Activity
Word for word, retype the lines from the one containing "bien definida, las herramientas de" to the last line of the data below, both ends included.
*** Records supplied ***
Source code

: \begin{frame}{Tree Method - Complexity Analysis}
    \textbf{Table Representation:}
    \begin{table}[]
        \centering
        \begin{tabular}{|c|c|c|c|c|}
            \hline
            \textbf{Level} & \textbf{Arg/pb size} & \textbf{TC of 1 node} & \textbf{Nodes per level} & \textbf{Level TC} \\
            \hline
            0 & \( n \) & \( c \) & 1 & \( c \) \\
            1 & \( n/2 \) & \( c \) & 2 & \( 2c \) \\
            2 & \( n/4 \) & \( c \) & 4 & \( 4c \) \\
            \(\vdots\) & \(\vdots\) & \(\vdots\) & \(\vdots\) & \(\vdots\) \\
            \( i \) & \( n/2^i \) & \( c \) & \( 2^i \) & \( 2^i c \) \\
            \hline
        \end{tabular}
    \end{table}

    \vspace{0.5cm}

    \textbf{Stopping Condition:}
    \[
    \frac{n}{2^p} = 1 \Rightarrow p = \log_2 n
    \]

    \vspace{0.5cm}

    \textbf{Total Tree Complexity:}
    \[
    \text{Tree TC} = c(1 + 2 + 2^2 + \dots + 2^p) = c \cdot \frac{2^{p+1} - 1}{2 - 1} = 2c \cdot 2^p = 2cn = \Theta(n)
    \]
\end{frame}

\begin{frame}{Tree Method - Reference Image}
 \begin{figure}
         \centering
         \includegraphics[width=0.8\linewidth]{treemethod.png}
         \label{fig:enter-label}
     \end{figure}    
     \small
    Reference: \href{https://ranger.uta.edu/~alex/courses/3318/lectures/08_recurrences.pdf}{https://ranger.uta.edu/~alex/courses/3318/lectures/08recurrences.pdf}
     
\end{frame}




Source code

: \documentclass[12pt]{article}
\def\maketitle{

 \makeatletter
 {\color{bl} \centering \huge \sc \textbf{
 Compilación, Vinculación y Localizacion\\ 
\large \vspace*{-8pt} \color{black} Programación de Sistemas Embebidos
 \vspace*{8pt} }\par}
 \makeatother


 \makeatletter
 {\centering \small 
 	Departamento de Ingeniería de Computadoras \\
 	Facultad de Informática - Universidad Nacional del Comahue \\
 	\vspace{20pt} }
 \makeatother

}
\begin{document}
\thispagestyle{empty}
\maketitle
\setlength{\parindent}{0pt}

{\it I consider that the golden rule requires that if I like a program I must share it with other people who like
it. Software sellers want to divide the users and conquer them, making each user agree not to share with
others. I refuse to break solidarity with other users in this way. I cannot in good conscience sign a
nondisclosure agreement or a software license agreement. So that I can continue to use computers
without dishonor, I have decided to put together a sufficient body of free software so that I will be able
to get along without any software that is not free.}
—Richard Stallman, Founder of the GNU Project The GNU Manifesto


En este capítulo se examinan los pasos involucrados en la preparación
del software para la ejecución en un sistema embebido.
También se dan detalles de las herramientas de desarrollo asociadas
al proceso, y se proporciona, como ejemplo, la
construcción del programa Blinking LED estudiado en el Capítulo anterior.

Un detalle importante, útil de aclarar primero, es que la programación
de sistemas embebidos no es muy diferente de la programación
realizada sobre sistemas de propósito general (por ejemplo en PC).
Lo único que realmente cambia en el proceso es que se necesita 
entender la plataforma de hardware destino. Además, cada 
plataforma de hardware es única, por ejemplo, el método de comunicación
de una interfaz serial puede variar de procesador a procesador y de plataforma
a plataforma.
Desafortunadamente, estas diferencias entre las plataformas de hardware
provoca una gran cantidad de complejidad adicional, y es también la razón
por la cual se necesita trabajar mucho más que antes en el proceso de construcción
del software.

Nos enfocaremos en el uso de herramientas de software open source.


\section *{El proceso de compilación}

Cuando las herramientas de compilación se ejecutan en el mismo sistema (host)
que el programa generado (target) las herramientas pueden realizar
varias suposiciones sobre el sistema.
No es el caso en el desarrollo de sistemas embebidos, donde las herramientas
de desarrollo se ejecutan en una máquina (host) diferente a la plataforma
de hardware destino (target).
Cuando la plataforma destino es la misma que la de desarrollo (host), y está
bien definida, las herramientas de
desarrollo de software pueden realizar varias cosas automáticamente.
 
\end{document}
*** End of Records supplied ***
Answer section
bien definida, las herramientas de
desarrollo de software pueden realizar varias cosas automáticamente.
 
\end{document}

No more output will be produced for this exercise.